Es ist schon sehr ungewöhnlich, dass die chinesische Zentralbank Maßnahmen verkündet, deren einziges Ziel es ist, die Kurse chinesischer Aktien nach oben zu treiben. Nichts anderes hat es mit der Swap-Fazilität in Höhe von 500 Milliarden RMB auf sich, die Brokern, Fondsgesellschaften und Versicherern erlaubt, Wertpapiere als Sicherheit bei der Zentralbank zu hinterlegen, um frisches Kapital zu erhalten, das exklusiv zum Erwerb weiterer Wertpapiere dient. Zudem wurde ein Programm in Höhe von 300 Milliarden RMB verabschiedet, das gelisteten Unternehmen erlaubt, Geld für den Rückkauf ihrer Aktien zu leihen.

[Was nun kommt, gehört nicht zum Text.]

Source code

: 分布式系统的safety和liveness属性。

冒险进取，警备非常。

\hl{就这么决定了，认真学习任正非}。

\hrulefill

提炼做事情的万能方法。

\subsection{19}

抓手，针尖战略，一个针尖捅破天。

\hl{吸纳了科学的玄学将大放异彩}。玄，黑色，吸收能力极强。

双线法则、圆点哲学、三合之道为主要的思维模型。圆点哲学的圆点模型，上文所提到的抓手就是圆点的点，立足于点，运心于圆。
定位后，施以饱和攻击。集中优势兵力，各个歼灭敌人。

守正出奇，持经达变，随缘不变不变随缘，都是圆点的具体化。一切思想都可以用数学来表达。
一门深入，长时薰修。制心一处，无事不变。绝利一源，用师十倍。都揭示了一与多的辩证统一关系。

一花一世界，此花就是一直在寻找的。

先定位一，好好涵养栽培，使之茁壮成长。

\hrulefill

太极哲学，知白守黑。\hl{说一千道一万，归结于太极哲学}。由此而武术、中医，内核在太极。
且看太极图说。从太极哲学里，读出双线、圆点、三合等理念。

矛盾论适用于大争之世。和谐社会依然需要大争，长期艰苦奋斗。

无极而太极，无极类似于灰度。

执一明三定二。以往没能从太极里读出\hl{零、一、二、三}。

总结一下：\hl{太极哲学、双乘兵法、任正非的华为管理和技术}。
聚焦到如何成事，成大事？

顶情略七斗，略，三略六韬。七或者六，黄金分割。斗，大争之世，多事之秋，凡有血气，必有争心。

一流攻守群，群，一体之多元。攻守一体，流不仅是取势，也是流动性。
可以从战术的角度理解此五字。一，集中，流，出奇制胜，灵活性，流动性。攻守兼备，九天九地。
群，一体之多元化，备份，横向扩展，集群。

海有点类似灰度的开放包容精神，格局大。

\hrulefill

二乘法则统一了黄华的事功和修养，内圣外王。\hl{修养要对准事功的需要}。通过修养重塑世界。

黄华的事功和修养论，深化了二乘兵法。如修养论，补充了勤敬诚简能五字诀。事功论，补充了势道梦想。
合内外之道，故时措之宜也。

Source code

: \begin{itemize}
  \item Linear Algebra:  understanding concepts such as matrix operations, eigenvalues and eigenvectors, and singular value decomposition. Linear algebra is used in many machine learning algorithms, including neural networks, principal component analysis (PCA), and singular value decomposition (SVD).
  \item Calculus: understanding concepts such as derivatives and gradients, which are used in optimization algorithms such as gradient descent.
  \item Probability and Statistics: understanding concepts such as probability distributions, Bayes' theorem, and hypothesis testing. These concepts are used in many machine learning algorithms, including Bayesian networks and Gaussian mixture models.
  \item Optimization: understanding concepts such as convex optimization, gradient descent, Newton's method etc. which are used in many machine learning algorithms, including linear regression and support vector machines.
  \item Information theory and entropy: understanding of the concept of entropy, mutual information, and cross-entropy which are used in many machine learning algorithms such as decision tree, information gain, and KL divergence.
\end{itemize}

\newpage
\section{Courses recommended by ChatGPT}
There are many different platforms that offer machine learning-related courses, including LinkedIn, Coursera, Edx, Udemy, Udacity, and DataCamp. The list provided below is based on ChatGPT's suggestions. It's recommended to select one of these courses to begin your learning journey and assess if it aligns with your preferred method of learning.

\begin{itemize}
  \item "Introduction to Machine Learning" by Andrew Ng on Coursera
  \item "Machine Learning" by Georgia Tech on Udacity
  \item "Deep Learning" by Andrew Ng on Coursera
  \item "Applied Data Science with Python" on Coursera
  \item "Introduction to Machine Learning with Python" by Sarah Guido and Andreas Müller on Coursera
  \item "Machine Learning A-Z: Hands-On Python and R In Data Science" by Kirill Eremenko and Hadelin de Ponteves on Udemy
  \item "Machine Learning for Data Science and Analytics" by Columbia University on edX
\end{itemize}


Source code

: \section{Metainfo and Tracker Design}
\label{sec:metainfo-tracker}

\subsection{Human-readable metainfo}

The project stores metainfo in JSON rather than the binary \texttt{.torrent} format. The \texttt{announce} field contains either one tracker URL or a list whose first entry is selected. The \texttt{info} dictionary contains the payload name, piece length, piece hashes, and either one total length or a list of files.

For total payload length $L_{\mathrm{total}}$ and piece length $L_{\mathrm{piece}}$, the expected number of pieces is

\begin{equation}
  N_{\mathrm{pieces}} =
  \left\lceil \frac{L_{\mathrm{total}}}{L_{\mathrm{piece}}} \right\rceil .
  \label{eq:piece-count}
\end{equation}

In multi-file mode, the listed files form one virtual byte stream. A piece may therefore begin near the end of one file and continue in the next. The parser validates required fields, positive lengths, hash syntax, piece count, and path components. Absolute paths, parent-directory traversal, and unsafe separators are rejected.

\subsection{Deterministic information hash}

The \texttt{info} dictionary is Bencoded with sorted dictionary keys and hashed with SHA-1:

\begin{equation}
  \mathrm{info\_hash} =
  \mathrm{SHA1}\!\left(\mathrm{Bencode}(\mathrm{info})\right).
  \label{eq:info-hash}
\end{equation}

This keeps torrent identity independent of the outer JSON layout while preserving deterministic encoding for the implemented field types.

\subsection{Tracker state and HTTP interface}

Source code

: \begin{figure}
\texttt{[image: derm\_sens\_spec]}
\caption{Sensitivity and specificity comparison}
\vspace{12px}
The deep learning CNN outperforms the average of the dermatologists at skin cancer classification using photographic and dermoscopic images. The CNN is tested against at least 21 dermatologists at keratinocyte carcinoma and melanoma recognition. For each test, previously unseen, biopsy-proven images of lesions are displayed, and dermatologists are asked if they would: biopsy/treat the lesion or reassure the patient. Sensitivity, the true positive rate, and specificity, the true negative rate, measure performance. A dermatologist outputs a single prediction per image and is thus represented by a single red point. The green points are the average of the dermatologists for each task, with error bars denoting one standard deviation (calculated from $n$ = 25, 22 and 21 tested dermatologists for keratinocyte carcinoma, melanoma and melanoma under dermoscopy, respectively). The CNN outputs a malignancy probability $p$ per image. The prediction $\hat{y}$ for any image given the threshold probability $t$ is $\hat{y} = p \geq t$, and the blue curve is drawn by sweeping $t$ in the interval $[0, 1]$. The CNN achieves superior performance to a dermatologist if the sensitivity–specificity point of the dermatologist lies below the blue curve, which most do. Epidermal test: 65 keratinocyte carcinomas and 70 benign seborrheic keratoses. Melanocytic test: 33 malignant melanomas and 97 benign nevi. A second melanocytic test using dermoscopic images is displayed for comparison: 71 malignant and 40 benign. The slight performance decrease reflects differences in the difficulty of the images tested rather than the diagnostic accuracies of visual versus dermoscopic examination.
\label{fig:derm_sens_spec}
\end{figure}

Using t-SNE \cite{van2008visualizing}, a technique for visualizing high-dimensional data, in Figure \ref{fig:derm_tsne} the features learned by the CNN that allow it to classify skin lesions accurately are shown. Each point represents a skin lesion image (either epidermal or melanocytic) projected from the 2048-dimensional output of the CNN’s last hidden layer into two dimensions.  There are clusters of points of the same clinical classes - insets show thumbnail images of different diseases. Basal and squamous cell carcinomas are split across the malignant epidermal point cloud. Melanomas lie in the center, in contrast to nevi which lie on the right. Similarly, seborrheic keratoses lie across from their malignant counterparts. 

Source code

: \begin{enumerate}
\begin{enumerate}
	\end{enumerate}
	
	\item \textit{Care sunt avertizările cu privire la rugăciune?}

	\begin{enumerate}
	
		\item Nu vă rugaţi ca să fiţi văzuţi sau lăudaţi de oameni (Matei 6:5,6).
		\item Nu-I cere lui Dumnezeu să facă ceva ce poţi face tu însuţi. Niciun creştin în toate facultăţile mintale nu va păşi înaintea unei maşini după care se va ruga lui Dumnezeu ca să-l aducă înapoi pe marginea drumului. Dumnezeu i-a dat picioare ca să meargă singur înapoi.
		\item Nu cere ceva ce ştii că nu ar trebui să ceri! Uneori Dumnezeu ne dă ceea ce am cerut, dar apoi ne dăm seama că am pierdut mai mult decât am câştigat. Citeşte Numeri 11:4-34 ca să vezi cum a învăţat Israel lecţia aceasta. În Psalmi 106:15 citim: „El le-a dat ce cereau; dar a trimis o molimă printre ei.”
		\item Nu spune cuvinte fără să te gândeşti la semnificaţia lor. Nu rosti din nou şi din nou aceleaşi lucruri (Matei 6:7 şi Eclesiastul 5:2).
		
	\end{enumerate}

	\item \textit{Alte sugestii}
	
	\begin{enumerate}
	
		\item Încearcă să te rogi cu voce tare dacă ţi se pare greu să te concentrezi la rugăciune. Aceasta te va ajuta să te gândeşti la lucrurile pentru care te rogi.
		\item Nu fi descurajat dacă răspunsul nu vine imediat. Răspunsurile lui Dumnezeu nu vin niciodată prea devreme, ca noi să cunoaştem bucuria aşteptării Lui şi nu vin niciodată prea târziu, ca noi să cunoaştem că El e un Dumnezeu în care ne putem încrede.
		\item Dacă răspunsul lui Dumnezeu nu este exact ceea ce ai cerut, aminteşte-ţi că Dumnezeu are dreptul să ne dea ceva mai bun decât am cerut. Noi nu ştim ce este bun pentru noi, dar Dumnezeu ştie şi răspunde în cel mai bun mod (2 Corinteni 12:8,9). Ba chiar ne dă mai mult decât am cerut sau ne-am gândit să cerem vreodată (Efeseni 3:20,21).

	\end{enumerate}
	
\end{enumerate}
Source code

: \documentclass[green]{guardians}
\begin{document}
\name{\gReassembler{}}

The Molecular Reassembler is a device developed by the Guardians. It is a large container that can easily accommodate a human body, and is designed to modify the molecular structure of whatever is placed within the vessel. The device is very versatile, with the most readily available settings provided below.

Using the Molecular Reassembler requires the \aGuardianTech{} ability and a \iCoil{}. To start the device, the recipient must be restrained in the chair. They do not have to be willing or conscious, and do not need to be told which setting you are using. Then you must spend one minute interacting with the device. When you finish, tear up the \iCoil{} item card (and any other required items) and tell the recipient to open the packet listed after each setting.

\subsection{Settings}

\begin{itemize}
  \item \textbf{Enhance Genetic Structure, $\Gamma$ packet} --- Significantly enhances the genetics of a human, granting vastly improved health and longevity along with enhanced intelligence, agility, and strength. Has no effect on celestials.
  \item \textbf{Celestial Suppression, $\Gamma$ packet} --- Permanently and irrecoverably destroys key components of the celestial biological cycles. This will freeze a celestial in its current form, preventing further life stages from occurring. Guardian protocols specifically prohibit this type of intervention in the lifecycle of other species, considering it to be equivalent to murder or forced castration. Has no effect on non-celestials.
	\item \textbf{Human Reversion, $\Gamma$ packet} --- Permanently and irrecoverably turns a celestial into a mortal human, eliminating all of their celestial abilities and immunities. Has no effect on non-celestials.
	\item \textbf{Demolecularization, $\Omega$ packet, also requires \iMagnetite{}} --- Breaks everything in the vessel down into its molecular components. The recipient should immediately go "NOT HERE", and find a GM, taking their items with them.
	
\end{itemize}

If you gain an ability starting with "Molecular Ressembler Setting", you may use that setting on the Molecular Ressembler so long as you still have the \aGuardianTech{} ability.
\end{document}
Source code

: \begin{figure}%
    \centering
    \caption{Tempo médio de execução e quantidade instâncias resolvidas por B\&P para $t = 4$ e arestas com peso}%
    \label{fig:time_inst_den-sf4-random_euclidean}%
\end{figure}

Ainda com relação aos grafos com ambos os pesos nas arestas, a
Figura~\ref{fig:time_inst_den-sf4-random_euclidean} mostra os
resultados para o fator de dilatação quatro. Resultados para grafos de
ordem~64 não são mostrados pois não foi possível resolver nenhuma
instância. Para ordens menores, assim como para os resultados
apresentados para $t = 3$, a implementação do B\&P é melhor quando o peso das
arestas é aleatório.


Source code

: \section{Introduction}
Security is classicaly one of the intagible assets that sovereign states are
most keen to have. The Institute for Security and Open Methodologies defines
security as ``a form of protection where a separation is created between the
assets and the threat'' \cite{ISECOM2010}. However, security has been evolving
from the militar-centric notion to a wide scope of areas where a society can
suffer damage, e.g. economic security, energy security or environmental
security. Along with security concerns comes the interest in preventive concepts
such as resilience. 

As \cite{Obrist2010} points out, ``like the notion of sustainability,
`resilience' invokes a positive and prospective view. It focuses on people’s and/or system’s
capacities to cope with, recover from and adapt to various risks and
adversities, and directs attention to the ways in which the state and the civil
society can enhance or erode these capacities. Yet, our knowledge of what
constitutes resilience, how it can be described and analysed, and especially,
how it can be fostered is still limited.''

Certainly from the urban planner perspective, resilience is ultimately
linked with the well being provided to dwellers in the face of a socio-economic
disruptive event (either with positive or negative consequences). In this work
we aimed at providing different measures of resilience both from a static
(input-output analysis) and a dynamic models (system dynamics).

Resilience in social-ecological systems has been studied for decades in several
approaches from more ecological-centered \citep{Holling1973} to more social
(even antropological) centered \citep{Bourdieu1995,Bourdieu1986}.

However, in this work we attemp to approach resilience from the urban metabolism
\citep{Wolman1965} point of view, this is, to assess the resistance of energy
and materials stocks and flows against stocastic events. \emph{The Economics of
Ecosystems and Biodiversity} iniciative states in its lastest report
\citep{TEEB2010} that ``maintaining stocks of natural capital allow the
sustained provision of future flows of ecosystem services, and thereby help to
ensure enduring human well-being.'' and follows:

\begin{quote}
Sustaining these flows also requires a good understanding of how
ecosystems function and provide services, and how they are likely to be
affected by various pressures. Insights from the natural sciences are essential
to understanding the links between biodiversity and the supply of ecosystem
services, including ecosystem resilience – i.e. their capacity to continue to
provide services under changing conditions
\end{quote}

Chinas Regierung hat erkannt, wie wichtig stabile Aktienkurse für die Stimmung der Konsumenten und der Wirtschaft sind. Eine Erkenntnis, für die Japans Zentralbank rund 30 Jahre gebraucht hat.

Shift in der Rhetorik

Zentralbankchef Pan Gongsheng machte klar, dass das Arsenal an Liquidität für Interventionen quasi unendlich groß sei. Wenn die 500 Milliarden Swap-Fazilität nicht ausreichen, “dann erwäge man weitere 500 Milliarden und danach weitere 500 Milliarden”. Schnell haben die Anleger das als “What-ever-it-takes-Moment” des PBOC interpretiert. Bemerkenswert war auch die Ankündigung, dass weitere Zinssenkungen bereits dieses Jahr folgen würden. Auch das Politbüro überraschte mit bemerkenswerten Aussagen. Zum ersten Mal machte Xi Jinpings Regierung klar, dass man “den Preisverfall bei Immobilien stoppen” werde. Der Markt jubelte über die Absicht, Fragen über das “Wie” wurden dann erst nach der “Golden Week” aufgeworfen.

Die Fiskal-Bazooka kommt

Die Fiskal-Bazooka kommt. Ob der Staat nun diesen Monat den Umfang von 2 Billionen, 4 Billionen oder sogar 10 Billionen RMB verkünden wird, ist noch unklar. Das Dilemma ist aber jetzt schon, dass die Erwartungen der Realität enteilen können, wenn nur Zahlen präsentiert und nicht nachhaltige strukturelle Reformen angekündigt werden. Die ersten Schritte sind allerdings glaubwürdig genug gewesen, um etliche Investoren zu überzeugen – und uns vorsichtig optimistisch zu stimmen.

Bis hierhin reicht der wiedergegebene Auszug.